The festival experience is many things – exhilarating, moving and, at times, sticky. While the event itself is likely to be unforgettable, the equally important pre-show process is often overshadowed and forgotten.
The emotional roller coaster that is planning for and purchasing a ticket to a festival can be draining – the highs are high and the lows are low. Through careful observation and the personal experiences of many, a distinct pattern of behavior, occurring in the months before the big event, has come to light. It is known as the Five Stages of Buying Festival Tickets.
1. Excitement: Categorized by an overall feeling of well-being, this phase is the easiest to get through, and often the longest lasting. Common side effects include a quickened heart rate and light sweat when thinking of the upcoming event. Thoughts along the lines of, “This is going to be the wildest, most inspiring, epic concert experience of my young life” or “I cannot believe I get to see *insert favorite artist here* in the flesh” can become pervasive.
2. Planning: This phase causes the future festival-goer to heavily strategize the purchasing procedure of his/her ticket. Looking ahead to the date and time of the release, it is not uncommon for the subject to blow off previous engagements and obligations in favor of securing the cheapest passes possible. Behaviors such as scoping out the best Wi-Fi locations and enlisting friends or family to assist with the purchase may occur.
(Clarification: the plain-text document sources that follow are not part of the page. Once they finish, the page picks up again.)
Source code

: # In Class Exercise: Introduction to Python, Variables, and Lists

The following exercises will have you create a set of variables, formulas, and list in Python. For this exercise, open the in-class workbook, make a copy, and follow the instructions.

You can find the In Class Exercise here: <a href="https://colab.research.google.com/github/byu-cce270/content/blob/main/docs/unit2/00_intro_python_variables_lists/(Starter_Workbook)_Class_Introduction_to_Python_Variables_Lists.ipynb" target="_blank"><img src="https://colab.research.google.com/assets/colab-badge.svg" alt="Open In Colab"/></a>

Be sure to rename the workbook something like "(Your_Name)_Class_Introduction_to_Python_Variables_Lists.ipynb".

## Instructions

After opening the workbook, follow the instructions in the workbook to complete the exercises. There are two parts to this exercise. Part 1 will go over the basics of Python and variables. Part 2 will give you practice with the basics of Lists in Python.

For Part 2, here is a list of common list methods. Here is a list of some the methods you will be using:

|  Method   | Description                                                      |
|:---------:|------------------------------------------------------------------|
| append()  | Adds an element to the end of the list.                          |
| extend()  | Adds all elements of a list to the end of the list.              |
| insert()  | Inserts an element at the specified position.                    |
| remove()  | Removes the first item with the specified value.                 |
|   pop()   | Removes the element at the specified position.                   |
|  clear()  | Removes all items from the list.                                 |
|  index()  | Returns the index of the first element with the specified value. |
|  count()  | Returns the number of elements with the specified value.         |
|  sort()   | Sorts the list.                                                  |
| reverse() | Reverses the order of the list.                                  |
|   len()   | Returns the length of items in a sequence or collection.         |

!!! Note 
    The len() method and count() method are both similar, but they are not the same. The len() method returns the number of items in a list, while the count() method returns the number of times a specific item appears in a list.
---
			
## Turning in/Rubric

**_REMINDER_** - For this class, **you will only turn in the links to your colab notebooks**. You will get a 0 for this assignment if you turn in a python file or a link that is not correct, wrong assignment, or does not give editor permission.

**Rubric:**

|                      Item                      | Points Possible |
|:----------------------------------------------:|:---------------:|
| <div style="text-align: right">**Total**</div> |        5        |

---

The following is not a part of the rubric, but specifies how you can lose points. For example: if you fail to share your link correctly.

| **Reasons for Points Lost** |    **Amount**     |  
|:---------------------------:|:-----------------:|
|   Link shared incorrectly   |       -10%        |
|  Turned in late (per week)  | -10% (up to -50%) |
3. Anxiety: Though the shortest of the five phases, the third is often the most stressful. It is in this period that the festival-hopeful actually goes through the purchasing process, often causing increased tension and perspiration. Behavior may become erratic, as options such as multiple-day passes often sell out quickly, but should return to normal post-purchase. Bargaining (with oneself, others or a higher power) is common, as well as fervent refreshing of various web pages.
4. Post-Purchase Shock: After dropping what is likely to be some serious coin, a period of denial is likely to follow. Bank account balances are usually at record lows, causing ticket holders to rely on their frugality – taking on more shifts at work, skipping the guacamole at Chipotle, etc. It is possible to slip into a state of denial, characterized by thoughts such as, “If I just don’t look at my account balance, it’s like the money is still there” and “I don’t really need to buy food this month, anyway.” The duration and severity of this shock can vary based on the ticket holder’s financial stability and emotional predisposition.
5. Acceptance: With the passage of time, the future-festival goer is able to come to terms with his/her purchase. It is likely that the lineup has now been released and more concrete plans are being made, allowing him/her to return to their initial, excited mindset. The thought of the musical euphoria to come soothes any and all previous inhibitions. This period of peace continues up until the event, allowing for full emotional closure – leaving the lucky music junkie free to take in each magical moment.